With time and resources scarce, it's no surprise that many volunteer youth sports organizations struggle to conduct proper background checks. When children's safety and well-being are at stake, guidelines need to be in place that help program administrators ensure the safety of their participants.

Based on reports from experts with experience in youth sports, background screening and law enforcement, as well as input from a group of recreation administrators, the National Alliance for Youth Sports has developed a nine-step process to help youth sports organizations meet the challenge of implementing background checks:

Have a written screening policy. It should be included in any organization's policies and procedures, and communicated to everyone.

Provide job descriptions for every position. Doing so creates boundaries for volunteers, who should be required to read, sign and date the written descriptions.

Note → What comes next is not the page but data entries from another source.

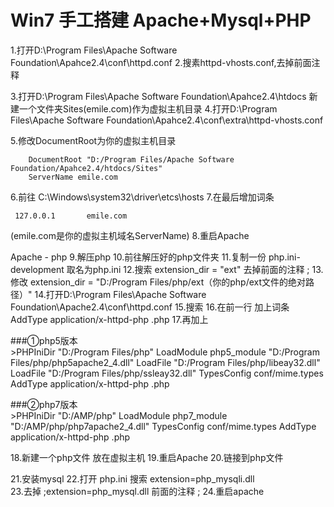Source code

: # Win7 手工搭建 Apache+Mysql+PHP
1.打开D:\Program Files\Apache Software Foundation\Apahce2.4\conf\httpd.conf
2.搜素httpd-vhosts.conf,去掉前面注释

3.打开D:\Program Files\Apache Software Foundation\Apahce2.4\htdocs 新建一个文件夹Sites(emile.com)作为虚拟主机目录
4.打开D:\Program Files\Apache Software Foundation\Apahce2.4\conf\extra\httpd-vhosts.conf

5.修改DocumentRoot为你的虚拟主机目录

		DocumentRoot "D:/Program Files/Apache Software Foundation/Apahce2.4/htdocs/Sites"
    	ServerName emile.com

6.前往 C:\Windows\system32\driver\etcs\hosts
7.在最后增加词条

	 127.0.0.1       emile.com 

 (emile.com是你的虚拟主机域名ServerName)
8.重启Apache


Apache - php
9.解压php
10.前往解压好的php文件夹
11.复制一份  php.ini-development  取名为php.ini
12.搜索  extension_dir = "ext" 去掉前面的注释 ; 
13.修改 extension_dir = "D:/Program Files/php/ext（你的php/ext文件的绝对路径）"
14.打开D:\Program Files\Apache Software Foundation\Apache2.4\conf\httpd.conf
15.搜索<IfModule mime_module>
16.在<IfModule mime_module>前一行   加上词条   AddType application/x-httpd-php .php
17.再加上

###①php5版本		
		>PHPIniDir "D:/Program Files/php"
		LoadModule php5_module "D:/Program Files/php/php5apache2_4.dll"
		LoadFile "D:/Program Files/php/libeay32.dll"
		LoadFile "D:/Program Files/php/ssleay32.dll"
		<IfModule mime_module>
    		    TypesConfig conf/mime.types
    		    AddType application/x-httpd-php .php
		</IfModule>

###②php7版本	
		>PHPIniDir "D:/AMP/php"
		LoadModule php7_module "D:/AMP/php/php7apache2_4.dll"
		<IfModule mime_module>
		    TypesConfig conf/mime.types
		    AddType application/x-httpd-php .php
		</IfModule>

18.新建一个php文件 放在虚拟主机
19.重启Apache
20.链接到php文件

21.安装mysql
22.打开 php.ini 搜索 extension=php_mysqli.dll  
23.去掉 ;extension=php_mysql.dll  前面的注释  ;
24.重启apache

Obtain completed application forms for all positions. Required information should include name, address, references and employers. Insist that every potential volunteer complete a form, regardless of how desperate the organization is for "warm bodies."

Obtain a signed and dated consent form. This informs volunteers of investigations into their backgrounds and protects organizations against potential invasion-of-privacy claims.

Review references and employer information. This helps determine whether the volunteer possesses the basic necessities for a given position.

Interview the applicant. Develop a standard routine to save time and allow for consistency. Don't be afraid to ask tough questions.

Conduct a criminal background check. If resources are scarce, ask local lawmakers and law-enforcement officials for help. Also consider fundraising to help pay for background checks. Be aware that a criminal-history background check is just one component of a thorough screening process; many people who do not have a criminal history may still be unfit for volunteering.

Provide training for all volunteers and hold them accountable. Make volunteers pledge to uphold a code of ethics, and hold them accountable for all actions for as long as they are a part of the organization.

Review procedures and provide continuous oversight of volunteers. Evaluate screening results and determine what makes a particular volunteer undesirable. Document decisions, and periodically evaluate a volunteer's performance.